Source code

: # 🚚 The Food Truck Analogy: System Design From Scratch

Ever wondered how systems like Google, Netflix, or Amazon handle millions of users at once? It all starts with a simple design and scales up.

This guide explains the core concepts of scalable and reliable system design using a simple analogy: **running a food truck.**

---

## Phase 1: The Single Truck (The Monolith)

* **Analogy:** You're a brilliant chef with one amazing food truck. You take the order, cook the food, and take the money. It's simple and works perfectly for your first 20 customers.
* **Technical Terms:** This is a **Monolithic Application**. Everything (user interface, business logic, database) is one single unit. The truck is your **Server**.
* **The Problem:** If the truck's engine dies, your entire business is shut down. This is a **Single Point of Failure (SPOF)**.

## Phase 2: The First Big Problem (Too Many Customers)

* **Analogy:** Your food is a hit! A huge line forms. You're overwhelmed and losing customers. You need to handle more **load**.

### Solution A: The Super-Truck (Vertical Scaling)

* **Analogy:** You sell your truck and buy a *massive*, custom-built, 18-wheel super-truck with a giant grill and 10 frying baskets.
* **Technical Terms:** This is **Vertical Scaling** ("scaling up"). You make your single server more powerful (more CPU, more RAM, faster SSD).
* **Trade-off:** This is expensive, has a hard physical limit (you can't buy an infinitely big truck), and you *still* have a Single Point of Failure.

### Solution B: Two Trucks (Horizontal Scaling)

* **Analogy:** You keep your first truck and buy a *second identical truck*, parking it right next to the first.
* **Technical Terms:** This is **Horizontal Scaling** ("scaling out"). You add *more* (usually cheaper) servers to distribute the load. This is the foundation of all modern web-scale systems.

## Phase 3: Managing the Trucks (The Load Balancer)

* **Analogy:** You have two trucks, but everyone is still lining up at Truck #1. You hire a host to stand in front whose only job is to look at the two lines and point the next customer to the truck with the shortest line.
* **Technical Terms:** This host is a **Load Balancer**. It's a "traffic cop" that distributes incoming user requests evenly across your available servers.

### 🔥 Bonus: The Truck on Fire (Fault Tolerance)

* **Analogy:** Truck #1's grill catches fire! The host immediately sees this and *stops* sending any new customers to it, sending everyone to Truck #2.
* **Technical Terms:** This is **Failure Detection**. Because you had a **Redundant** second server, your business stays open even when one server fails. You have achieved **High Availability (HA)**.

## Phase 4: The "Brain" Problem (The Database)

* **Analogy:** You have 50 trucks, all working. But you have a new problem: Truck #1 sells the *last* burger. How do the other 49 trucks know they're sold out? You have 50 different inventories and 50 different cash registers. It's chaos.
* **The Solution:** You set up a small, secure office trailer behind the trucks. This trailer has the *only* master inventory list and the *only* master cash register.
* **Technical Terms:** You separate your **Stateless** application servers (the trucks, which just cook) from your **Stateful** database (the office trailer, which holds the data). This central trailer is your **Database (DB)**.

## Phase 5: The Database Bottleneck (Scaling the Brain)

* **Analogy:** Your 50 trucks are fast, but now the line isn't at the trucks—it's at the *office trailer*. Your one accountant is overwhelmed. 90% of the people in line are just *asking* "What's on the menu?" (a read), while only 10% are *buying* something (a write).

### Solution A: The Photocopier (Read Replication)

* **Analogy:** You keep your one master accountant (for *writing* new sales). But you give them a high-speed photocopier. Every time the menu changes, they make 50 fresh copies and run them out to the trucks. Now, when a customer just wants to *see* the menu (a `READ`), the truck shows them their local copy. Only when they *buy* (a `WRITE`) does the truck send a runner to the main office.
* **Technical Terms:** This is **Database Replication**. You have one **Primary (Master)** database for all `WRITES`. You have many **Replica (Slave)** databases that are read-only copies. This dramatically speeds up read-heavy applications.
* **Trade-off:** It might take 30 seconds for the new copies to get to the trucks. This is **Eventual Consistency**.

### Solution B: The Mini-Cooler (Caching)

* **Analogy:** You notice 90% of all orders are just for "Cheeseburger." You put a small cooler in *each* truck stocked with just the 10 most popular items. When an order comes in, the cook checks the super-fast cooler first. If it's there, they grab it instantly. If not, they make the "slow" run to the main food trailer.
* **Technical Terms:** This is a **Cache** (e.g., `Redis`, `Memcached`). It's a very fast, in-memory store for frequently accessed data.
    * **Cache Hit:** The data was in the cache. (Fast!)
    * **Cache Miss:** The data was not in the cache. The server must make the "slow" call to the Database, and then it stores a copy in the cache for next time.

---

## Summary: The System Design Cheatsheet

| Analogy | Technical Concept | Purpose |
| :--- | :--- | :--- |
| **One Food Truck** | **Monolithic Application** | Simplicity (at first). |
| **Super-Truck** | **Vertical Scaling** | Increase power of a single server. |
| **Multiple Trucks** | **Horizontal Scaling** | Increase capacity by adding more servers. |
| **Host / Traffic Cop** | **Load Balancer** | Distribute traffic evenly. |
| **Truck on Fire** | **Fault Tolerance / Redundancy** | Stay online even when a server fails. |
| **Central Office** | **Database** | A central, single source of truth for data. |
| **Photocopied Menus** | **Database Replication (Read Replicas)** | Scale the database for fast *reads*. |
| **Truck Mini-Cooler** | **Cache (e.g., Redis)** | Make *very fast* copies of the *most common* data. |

## YOUR TASK
In full and without alteration, transcribe the listing above.

## PROBLEM SOLUTION
Source code

: # 🚚 The Food Truck Analogy: System Design From Scratch

Ever wondered how systems like Google, Netflix, or Amazon handle millions of users at once? It all starts with a simple design and scales up.

This guide explains the core concepts of scalable and reliable system design using a simple analogy: **running a food truck.**

---

## Phase 1: The Single Truck (The Monolith)

* **Analogy:** You're a brilliant chef with one amazing food truck. You take the order, cook the food, and take the money. It's simple and works perfectly for your first 20 customers.
* **Technical Terms:** This is a **Monolithic Application**. Everything (user interface, business logic, database) is one single unit. The truck is your **Server**.
* **The Problem:** If the truck's engine dies, your entire business is shut down. This is a **Single Point of Failure (SPOF)**.

## Phase 2: The First Big Problem (Too Many Customers)

* **Analogy:** Your food is a hit! A huge line forms. You're overwhelmed and losing customers. You need to handle more **load**.

### Solution A: The Super-Truck (Vertical Scaling)

* **Analogy:** You sell your truck and buy a *massive*, custom-built, 18-wheel super-truck with a giant grill and 10 frying baskets.
* **Technical Terms:** This is **Vertical Scaling** ("scaling up"). You make your single server more powerful (more CPU, more RAM, faster SSD).
* **Trade-off:** This is expensive, has a hard physical limit (you can't buy an infinitely big truck), and you *still* have a Single Point of Failure.

### Solution B: Two Trucks (Horizontal Scaling)

* **Analogy:** You keep your first truck and buy a *second identical truck*, parking it right next to the first.
* **Technical Terms:** This is **Horizontal Scaling** ("scaling out"). You add *more* (usually cheaper) servers to distribute the load. This is the foundation of all modern web-scale systems.

## Phase 3: Managing the Trucks (The Load Balancer)

* **Analogy:** You have two trucks, but everyone is still lining up at Truck #1. You hire a host to stand in front whose only job is to look at the two lines and point the next customer to the truck with the shortest line.
* **Technical Terms:** This host is a **Load Balancer**. It's a "traffic cop" that distributes incoming user requests evenly across your available servers.

### 🔥 Bonus: The Truck on Fire (Fault Tolerance)

* **Analogy:** Truck #1's grill catches fire! The host immediately sees this and *stops* sending any new customers to it, sending everyone to Truck #2.
* **Technical Terms:** This is **Failure Detection**. Because you had a **Redundant** second server, your business stays open even when one server fails. You have achieved **High Availability (HA)**.

## Phase 4: The "Brain" Problem (The Database)

* **Analogy:** You have 50 trucks, all working. But you have a new problem: Truck #1 sells the *last* burger. How do the other 49 trucks know they're sold out? You have 50 different inventories and 50 different cash registers. It's chaos.
* **The Solution:** You set up a small, secure office trailer behind the trucks. This trailer has the *only* master inventory list and the *only* master cash register.
* **Technical Terms:** You separate your **Stateless** application servers (the trucks, which just cook) from your **Stateful** database (the office trailer, which holds the data). This central trailer is your **Database (DB)**.

## Phase 5: The Database Bottleneck (Scaling the Brain)

* **Analogy:** Your 50 trucks are fast, but now the line isn't at the trucks—it's at the *office trailer*. Your one accountant is overwhelmed. 90% of the people in line are just *asking* "What's on the menu?" (a read), while only 10% are *buying* something (a write).

### Solution A: The Photocopier (Read Replication)

* **Analogy:** You keep your one master accountant (for *writing* new sales). But you give them a high-speed photocopier. Every time the menu changes, they make 50 fresh copies and run them out to the trucks. Now, when a customer just wants to *see* the menu (a `READ`), the truck shows them their local copy. Only when they *buy* (a `WRITE`) does the truck send a runner to the main office.
* **Technical Terms:** This is **Database Replication**. You have one **Primary (Master)** database for all `WRITES`. You have many **Replica (Slave)** databases that are read-only copies. This dramatically speeds up read-heavy applications.
* **Trade-off:** It might take 30 seconds for the new copies to get to the trucks. This is **Eventual Consistency**.

### Solution B: The Mini-Cooler (Caching)

* **Analogy:** You notice 90% of all orders are just for "Cheeseburger." You put a small cooler in *each* truck stocked with just the 10 most popular items. When an order comes in, the cook checks the super-fast cooler first. If it's there, they grab it instantly. If not, they make the "slow" run to the main food trailer.
* **Technical Terms:** This is a **Cache** (e.g., `Redis`, `Memcached`). It's a very fast, in-memory store for frequently accessed data.
    * **Cache Hit:** The data was in the cache. (Fast!)
    * **Cache Miss:** The data was not in the cache. The server must make the "slow" call to the Database, and then it stores a copy in the cache for next time.

---

## Summary: The System Design Cheatsheet

| Analogy | Technical Concept | Purpose |
| :--- | :--- | :--- |
| **One Food Truck** | **Monolithic Application** | Simplicity (at first). |
| **Super-Truck** | **Vertical Scaling** | Increase power of a single server. |
| **Multiple Trucks** | **Horizontal Scaling** | Increase capacity by adding more servers. |
| **Host / Traffic Cop** | **Load Balancer** | Distribute traffic evenly. |
| **Truck on Fire** | **Fault Tolerance / Redundancy** | Stay online even when a server fails. |
| **Central Office** | **Database** | A central, single source of truth for data. |
| **Photocopied Menus** | **Database Replication (Read Replicas)** | Scale the database for fast *reads*. |
| **Truck Mini-Cooler** | **Cache (e.g., Redis)** | Make *very fast* copies of the *most common* data. |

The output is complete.